В детстве на школьном утреннике мой праздничный костюм всегда состоял из форменной фуражки почтальона и житковской «толстой сумки» на ремне.
В моем понимании стильно выглядеть — это прежде всего не быть смешной. Самое страшное для человека — быть смешным. Не уметь взглянуть на себя со стороны.
Дома я все с себя сбрасываю. Там я такая несчастная. Тихонько хожу, могу ссутулиться. Увидев меня дома, во мне можно разочароваться.
Если я после спектакля пришла не усталой, значит что-то не так сделала, не выложилась до конца.
Я никогда не могла называть точную сумму своего гонорара, говорила: «Сколько дадите».
Мать я, честно говоря, никакая. Актрисе нельзя быть матерью. Все нужно отдавать или профессии, или детям. Я выбрала первый путь. Хотя это, может, и жестоко.

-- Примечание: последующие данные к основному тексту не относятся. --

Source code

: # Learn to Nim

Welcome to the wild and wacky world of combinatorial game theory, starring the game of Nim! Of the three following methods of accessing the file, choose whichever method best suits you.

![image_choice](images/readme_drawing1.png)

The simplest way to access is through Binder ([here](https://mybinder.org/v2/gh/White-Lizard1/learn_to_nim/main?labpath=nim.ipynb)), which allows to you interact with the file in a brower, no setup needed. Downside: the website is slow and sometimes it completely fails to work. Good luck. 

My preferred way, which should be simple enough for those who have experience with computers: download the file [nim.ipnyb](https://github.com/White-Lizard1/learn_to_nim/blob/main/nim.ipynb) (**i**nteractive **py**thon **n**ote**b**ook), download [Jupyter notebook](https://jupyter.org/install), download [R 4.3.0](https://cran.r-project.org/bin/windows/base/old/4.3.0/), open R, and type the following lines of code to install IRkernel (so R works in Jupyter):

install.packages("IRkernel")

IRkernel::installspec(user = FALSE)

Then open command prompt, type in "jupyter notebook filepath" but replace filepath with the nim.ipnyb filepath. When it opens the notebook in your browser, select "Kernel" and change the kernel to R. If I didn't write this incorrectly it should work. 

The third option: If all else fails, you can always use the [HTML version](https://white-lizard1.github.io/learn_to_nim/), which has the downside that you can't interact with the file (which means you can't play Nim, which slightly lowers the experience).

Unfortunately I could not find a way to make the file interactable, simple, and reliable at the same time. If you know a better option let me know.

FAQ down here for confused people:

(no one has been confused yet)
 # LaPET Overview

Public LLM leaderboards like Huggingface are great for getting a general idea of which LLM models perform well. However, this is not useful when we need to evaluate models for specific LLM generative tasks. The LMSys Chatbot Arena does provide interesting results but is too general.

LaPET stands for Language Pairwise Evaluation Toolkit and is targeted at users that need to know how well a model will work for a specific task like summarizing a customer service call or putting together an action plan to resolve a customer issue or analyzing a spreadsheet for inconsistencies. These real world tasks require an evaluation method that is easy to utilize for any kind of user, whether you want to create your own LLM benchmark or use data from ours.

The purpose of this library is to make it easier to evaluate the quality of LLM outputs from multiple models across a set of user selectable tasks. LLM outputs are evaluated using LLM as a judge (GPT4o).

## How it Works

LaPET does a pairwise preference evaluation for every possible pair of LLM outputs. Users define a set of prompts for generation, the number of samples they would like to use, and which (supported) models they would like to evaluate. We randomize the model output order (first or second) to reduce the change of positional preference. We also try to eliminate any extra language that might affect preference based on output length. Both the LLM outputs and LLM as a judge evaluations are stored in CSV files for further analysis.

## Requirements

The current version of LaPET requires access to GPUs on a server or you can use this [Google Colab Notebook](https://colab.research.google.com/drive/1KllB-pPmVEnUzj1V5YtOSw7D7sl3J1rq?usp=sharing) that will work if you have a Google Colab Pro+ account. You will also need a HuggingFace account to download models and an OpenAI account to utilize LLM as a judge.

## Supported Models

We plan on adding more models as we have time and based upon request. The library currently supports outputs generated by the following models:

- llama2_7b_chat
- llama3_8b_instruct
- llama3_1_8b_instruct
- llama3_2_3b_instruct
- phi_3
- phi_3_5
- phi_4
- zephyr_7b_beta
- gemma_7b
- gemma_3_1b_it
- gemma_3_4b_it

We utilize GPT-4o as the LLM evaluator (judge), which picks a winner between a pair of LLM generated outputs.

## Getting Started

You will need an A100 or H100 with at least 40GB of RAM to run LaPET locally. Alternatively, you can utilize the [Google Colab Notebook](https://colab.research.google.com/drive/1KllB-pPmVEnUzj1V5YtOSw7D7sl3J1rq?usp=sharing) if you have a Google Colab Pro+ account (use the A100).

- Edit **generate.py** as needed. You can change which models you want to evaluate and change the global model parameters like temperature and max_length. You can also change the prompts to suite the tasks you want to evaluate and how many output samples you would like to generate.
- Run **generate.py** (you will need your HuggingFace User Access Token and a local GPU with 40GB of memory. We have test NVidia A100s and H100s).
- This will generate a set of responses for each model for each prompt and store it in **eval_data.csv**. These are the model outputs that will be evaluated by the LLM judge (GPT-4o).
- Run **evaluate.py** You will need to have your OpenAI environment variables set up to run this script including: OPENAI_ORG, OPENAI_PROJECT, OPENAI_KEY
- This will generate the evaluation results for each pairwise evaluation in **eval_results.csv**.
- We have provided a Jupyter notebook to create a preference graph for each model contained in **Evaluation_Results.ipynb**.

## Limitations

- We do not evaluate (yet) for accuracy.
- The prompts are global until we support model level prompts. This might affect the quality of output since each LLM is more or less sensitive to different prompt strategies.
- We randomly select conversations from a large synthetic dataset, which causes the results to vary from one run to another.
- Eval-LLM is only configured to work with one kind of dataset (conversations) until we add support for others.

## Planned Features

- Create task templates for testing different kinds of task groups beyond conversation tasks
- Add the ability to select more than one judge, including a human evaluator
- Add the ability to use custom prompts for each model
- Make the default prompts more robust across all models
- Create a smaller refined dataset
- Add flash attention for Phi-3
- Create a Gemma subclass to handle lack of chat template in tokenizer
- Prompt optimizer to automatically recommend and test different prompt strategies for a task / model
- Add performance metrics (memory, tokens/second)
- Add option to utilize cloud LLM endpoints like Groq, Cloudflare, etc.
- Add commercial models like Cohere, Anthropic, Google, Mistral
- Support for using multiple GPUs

Я привыкла, что газета может написать, что у Гурченко отнялись ноги, а я в этот момент танцую на сцене.
Талант должен рождаться с локтями. А у меня их нет.
Крестов и шрамов на мне много.
Вот, например, спросят: «Как вы себя чувствуете в роли стареющей женщины?» Я все прекрасно понимаю, паспортные данные они и есть паспортные данные, но не до такой же степени.
У меня уже нет моих поклонников-одногодок — вымерли все.
Ну да, я не позвала на свой бенефис ни одну женщину. А зачем? Что я буду с ней делать? Выяснять, у кого больше морщин?
Вот если вам скажут, что вы говнюк, — пойдите докажите, что это не так.
Думаю, что меня так никто и не знает.